Friday, Jan. 26, 1962

Up & Down with Antitrust

On the charge that great banking power is being concentrated in a few hands to the detriment of business and the public, the Justice Department has been particularly eager to prevent several proposed bank mergers. In Chicago and New York City, Bobby Kennedy's trustbusters have puffed into courts in last-minute and futile attempts to block such mergers. Despite their defeats, trustbusters had high hopes of winning a meticulously prepared suit against a Philadelphia bank merger. That merger would create the city's biggest bank, linking the Philadelphia National (now second largest with assets of $1.2 billion) and the third-ranking Girard Trust Corn Exchange (assets: $853 million).
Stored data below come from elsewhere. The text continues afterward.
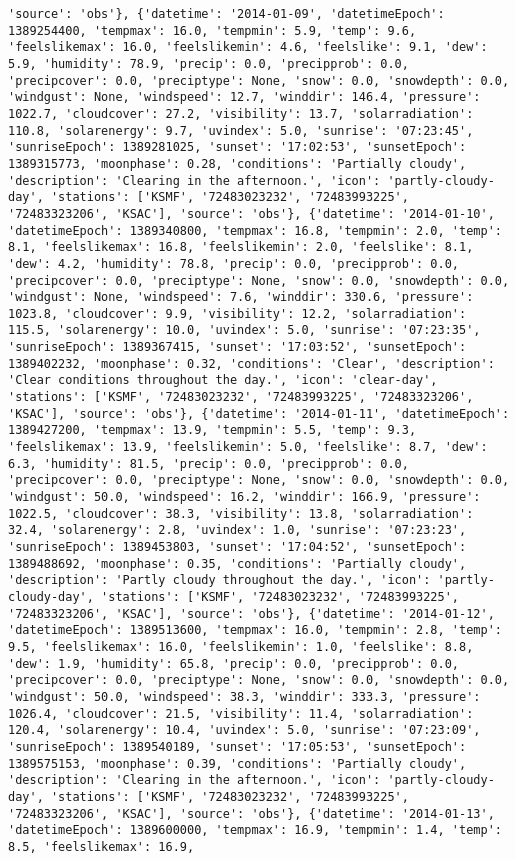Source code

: \documentclass[
  letterpaper,
  DIV=11,
  numbers=noendperiod]{scrartcl}
\begin{document}
\begin{verbatim}
'source': 'obs'}, {'datetime': '2014-01-09', 'datetimeEpoch': 1389254400, 'tempmax': 16.0, 'tempmin': 5.9, 'temp': 9.6, 'feelslikemax': 16.0, 'feelslikemin': 4.6, 'feelslike': 9.1, 'dew': 5.9, 'humidity': 78.9, 'precip': 0.0, 'precipprob': 0.0, 'precipcover': 0.0, 'preciptype': None, 'snow': 0.0, 'snowdepth': 0.0, 'windgust': None, 'windspeed': 12.7, 'winddir': 146.4, 'pressure': 1022.7, 'cloudcover': 27.2, 'visibility': 13.7, 'solarradiation': 110.8, 'solarenergy': 9.7, 'uvindex': 5.0, 'sunrise': '07:23:45', 'sunriseEpoch': 1389281025, 'sunset': '17:02:53', 'sunsetEpoch': 1389315773, 'moonphase': 0.28, 'conditions': 'Partially cloudy', 'description': 'Clearing in the afternoon.', 'icon': 'partly-cloudy-day', 'stations': ['KSMF', '72483023232', '72483993225', '72483323206', 'KSAC'], 'source': 'obs'}, {'datetime': '2014-01-10', 'datetimeEpoch': 1389340800, 'tempmax': 16.8, 'tempmin': 2.0, 'temp': 8.1, 'feelslikemax': 16.8, 'feelslikemin': 2.0, 'feelslike': 8.1, 'dew': 4.2, 'humidity': 78.8, 'precip': 0.0, 'precipprob': 0.0, 'precipcover': 0.0, 'preciptype': None, 'snow': 0.0, 'snowdepth': 0.0, 'windgust': None, 'windspeed': 7.6, 'winddir': 330.6, 'pressure': 1023.8, 'cloudcover': 9.9, 'visibility': 12.2, 'solarradiation': 115.5, 'solarenergy': 10.0, 'uvindex': 5.0, 'sunrise': '07:23:35', 'sunriseEpoch': 1389367415, 'sunset': '17:03:52', 'sunsetEpoch': 1389402232, 'moonphase': 0.32, 'conditions': 'Clear', 'description': 'Clear conditions throughout the day.', 'icon': 'clear-day', 'stations': ['KSMF', '72483023232', '72483993225', '72483323206', 'KSAC'], 'source': 'obs'}, {'datetime': '2014-01-11', 'datetimeEpoch': 1389427200, 'tempmax': 13.9, 'tempmin': 5.5, 'temp': 9.3, 'feelslikemax': 13.9, 'feelslikemin': 5.0, 'feelslike': 8.7, 'dew': 6.3, 'humidity': 81.5, 'precip': 0.0, 'precipprob': 0.0, 'precipcover': 0.0, 'preciptype': None, 'snow': 0.0, 'snowdepth': 0.0, 'windgust': 50.0, 'windspeed': 16.2, 'winddir': 166.9, 'pressure': 1022.5, 'cloudcover': 38.3, 'visibility': 13.8, 'solarradiation': 32.4, 'solarenergy': 2.8, 'uvindex': 1.0, 'sunrise': '07:23:23', 'sunriseEpoch': 1389453803, 'sunset': '17:04:52', 'sunsetEpoch': 1389488692, 'moonphase': 0.35, 'conditions': 'Partially cloudy', 'description': 'Partly cloudy throughout the day.', 'icon': 'partly-cloudy-day', 'stations': ['KSMF', '72483023232', '72483993225', '72483323206', 'KSAC'], 'source': 'obs'}, {'datetime': '2014-01-12', 'datetimeEpoch': 1389513600, 'tempmax': 16.0, 'tempmin': 2.8, 'temp': 9.5, 'feelslikemax': 16.0, 'feelslikemin': 1.0, 'feelslike': 8.8, 'dew': 1.9, 'humidity': 65.8, 'precip': 0.0, 'precipprob': 0.0, 'precipcover': 0.0, 'preciptype': None, 'snow': 0.0, 'snowdepth': 0.0, 'windgust': 50.0, 'windspeed': 38.3, 'winddir': 333.3, 'pressure': 1026.4, 'cloudcover': 21.5, 'visibility': 11.4, 'solarradiation': 120.4, 'solarenergy': 10.4, 'uvindex': 5.0, 'sunrise': '07:23:09', 'sunriseEpoch': 1389540189, 'sunset': '17:05:53', 'sunsetEpoch': 1389575153, 'moonphase': 0.39, 'conditions': 'Partially cloudy', 'description': 'Clearing in the afternoon.', 'icon': 'partly-cloudy-day', 'stations': ['KSMF', '72483023232', '72483993225', '72483323206', 'KSAC'], 'source': 'obs'}, {'datetime': '2014-01-13', 'datetimeEpoch': 1389600000, 'tempmax': 16.9, 'tempmin': 1.4, 'temp': 8.5, 'feelslikemax': 16.9, 
\end{verbatim}
\end{document}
Together these two banks, said Justice, would be 50% larger than First Pennsylvania Banking & Trust Co., now in first place, and control 37% of Philadelphia's banking business.

Last week the trustbusters got a setback in Philadelphia. Federal District Judge Thomas J. Clary approved the merger. Instead of restraining competition, said he, "the larger bank will be able to compete on better terms with banks of other cities and states that have been draining this area of banking business." (Big Philadelphia companies often have to go to New York or Chicago to find one bank large enough to finance their expansion plans.) Merging banks in other cities can now be expected to cite that opinion.

But the trustbusters salvaged something. In the first court interpretation of the Federal Bank Merger Law of 1960, Judge Clary found that the Justice Department is legally empowered to challenge banking mergers even after the Treasury Department approves them. Treasury has held that its Comptroller of Currency is the final authority. Justice intends to appeal to the U.S. Supreme Court, and the Philadelphia banks will postpone their merger until a final decision comes down.